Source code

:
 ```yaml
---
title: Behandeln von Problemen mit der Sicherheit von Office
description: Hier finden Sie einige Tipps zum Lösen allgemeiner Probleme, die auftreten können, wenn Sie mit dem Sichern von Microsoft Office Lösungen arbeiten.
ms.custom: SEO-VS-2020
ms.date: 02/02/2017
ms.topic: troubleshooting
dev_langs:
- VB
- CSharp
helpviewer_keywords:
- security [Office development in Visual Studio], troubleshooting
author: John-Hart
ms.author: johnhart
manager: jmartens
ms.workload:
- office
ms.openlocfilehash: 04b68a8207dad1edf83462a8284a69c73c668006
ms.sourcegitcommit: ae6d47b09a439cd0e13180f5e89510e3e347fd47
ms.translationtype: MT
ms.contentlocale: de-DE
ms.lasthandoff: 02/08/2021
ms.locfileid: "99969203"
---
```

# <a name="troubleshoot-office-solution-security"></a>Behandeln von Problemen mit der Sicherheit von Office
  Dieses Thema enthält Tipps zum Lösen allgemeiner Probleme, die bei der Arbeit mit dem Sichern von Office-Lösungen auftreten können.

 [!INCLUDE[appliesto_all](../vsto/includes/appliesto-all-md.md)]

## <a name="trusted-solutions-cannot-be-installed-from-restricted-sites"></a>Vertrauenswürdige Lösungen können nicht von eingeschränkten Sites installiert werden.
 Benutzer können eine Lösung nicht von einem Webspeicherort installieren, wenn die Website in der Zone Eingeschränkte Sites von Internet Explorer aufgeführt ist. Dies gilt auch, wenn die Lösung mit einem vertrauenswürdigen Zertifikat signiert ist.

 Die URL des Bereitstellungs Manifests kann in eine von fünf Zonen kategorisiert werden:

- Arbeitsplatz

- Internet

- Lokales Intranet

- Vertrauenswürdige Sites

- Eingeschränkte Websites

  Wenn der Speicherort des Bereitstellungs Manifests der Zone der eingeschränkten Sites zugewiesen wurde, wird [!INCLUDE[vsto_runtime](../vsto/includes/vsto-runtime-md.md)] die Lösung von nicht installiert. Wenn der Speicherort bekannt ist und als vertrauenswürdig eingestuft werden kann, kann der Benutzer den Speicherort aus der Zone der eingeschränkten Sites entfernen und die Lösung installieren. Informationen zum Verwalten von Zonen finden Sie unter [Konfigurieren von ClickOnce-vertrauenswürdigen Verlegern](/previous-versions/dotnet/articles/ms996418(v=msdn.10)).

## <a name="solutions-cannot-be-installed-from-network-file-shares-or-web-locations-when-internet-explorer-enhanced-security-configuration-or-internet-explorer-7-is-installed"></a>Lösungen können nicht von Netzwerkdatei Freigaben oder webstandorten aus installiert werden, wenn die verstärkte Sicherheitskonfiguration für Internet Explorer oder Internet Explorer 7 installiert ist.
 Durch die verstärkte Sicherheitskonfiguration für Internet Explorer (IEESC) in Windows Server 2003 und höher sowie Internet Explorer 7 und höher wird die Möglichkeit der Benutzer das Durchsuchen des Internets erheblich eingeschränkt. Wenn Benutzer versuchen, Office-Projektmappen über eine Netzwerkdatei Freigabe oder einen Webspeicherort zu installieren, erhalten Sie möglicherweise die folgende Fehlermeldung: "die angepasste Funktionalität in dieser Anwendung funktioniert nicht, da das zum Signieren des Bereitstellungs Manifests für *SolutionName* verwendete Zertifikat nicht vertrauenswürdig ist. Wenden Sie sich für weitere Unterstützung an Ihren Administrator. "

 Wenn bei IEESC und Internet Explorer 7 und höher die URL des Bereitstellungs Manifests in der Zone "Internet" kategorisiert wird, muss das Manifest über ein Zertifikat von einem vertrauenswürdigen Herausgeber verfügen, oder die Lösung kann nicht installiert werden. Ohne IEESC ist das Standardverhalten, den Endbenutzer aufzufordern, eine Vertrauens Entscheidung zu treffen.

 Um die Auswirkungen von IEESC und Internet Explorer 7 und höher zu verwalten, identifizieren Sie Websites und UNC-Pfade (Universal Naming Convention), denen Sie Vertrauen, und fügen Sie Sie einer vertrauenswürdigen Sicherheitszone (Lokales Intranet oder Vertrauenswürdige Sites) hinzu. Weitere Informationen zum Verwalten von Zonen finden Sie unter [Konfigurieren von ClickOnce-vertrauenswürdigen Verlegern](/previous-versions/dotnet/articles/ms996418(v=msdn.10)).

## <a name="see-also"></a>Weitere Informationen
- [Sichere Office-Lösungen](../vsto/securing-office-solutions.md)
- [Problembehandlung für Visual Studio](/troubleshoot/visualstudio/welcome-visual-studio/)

◇ ◇ ◇ ◇

*WORK REQUEST*:
Give back the records above, character for character.

*SOLUTION*:
Source code

:
 ```yaml
---
title: Behandeln von Problemen mit der Sicherheit von Office
description: Hier finden Sie einige Tipps zum Lösen allgemeiner Probleme, die auftreten können, wenn Sie mit dem Sichern von Microsoft Office Lösungen arbeiten.
ms.custom: SEO-VS-2020
ms.date: 02/02/2017
ms.topic: troubleshooting
dev_langs:
- VB
- CSharp
helpviewer_keywords:
- security [Office development in Visual Studio], troubleshooting
author: John-Hart
ms.author: johnhart
manager: jmartens
ms.workload:
- office
ms.openlocfilehash: 04b68a8207dad1edf83462a8284a69c73c668006
ms.sourcegitcommit: ae6d47b09a439cd0e13180f5e89510e3e347fd47
ms.translationtype: MT
ms.contentlocale: de-DE
ms.lasthandoff: 02/08/2021
ms.locfileid: "99969203"
---
```

# <a name="troubleshoot-office-solution-security"></a>Behandeln von Problemen mit der Sicherheit von Office
  Dieses Thema enthält Tipps zum Lösen allgemeiner Probleme, die bei der Arbeit mit dem Sichern von Office-Lösungen auftreten können.

 [!INCLUDE[appliesto_all](../vsto/includes/appliesto-all-md.md)]

## <a name="trusted-solutions-cannot-be-installed-from-restricted-sites"></a>Vertrauenswürdige Lösungen können nicht von eingeschränkten Sites installiert werden.
 Benutzer können eine Lösung nicht von einem Webspeicherort installieren, wenn die Website in der Zone Eingeschränkte Sites von Internet Explorer aufgeführt ist. Dies gilt auch, wenn die Lösung mit einem vertrauenswürdigen Zertifikat signiert ist.

 Die URL des Bereitstellungs Manifests kann in eine von fünf Zonen kategorisiert werden:

- Arbeitsplatz

- Internet

- Lokales Intranet

- Vertrauenswürdige Sites

- Eingeschränkte Websites

  Wenn der Speicherort des Bereitstellungs Manifests der Zone der eingeschränkten Sites zugewiesen wurde, wird [!INCLUDE[vsto_runtime](../vsto/includes/vsto-runtime-md.md)] die Lösung von nicht installiert. Wenn der Speicherort bekannt ist und als vertrauenswürdig eingestuft werden kann, kann der Benutzer den Speicherort aus der Zone der eingeschränkten Sites entfernen und die Lösung installieren. Informationen zum Verwalten von Zonen finden Sie unter [Konfigurieren von ClickOnce-vertrauenswürdigen Verlegern](/previous-versions/dotnet/articles/ms996418(v=msdn.10)).

## <a name="solutions-cannot-be-installed-from-network-file-shares-or-web-locations-when-internet-explorer-enhanced-security-configuration-or-internet-explorer-7-is-installed"></a>Lösungen können nicht von Netzwerkdatei Freigaben oder webstandorten aus installiert werden, wenn die verstärkte Sicherheitskonfiguration für Internet Explorer oder Internet Explorer 7 installiert ist.
 Durch die verstärkte Sicherheitskonfiguration für Internet Explorer (IEESC) in Windows Server 2003 und höher sowie Internet Explorer 7 und höher wird die Möglichkeit der Benutzer das Durchsuchen des Internets erheblich eingeschränkt. Wenn Benutzer versuchen, Office-Projektmappen über eine Netzwerkdatei Freigabe oder einen Webspeicherort zu installieren, erhalten Sie möglicherweise die folgende Fehlermeldung: "die angepasste Funktionalität in dieser Anwendung funktioniert nicht, da das zum Signieren des Bereitstellungs Manifests für *SolutionName* verwendete Zertifikat nicht vertrauenswürdig ist. Wenden Sie sich für weitere Unterstützung an Ihren Administrator. "

 Wenn bei IEESC und Internet Explorer 7 und höher die URL des Bereitstellungs Manifests in der Zone "Internet" kategorisiert wird, muss das Manifest über ein Zertifikat von einem vertrauenswürdigen Herausgeber verfügen, oder die Lösung kann nicht installiert werden. Ohne IEESC ist das Standardverhalten, den Endbenutzer aufzufordern, eine Vertrauens Entscheidung zu treffen.

 Um die Auswirkungen von IEESC und Internet Explorer 7 und höher zu verwalten, identifizieren Sie Websites und UNC-Pfade (Universal Naming Convention), denen Sie Vertrauen, und fügen Sie Sie einer vertrauenswürdigen Sicherheitszone (Lokales Intranet oder Vertrauenswürdige Sites) hinzu. Weitere Informationen zum Verwalten von Zonen finden Sie unter [Konfigurieren von ClickOnce-vertrauenswürdigen Verlegern](/previous-versions/dotnet/articles/ms996418(v=msdn.10)).

## <a name="see-also"></a>Weitere Informationen
- [Sichere Office-Lösungen](../vsto/securing-office-solutions.md)
- [Problembehandlung für Visual Studio](/troubleshoot/visualstudio/welcome-visual-studio/)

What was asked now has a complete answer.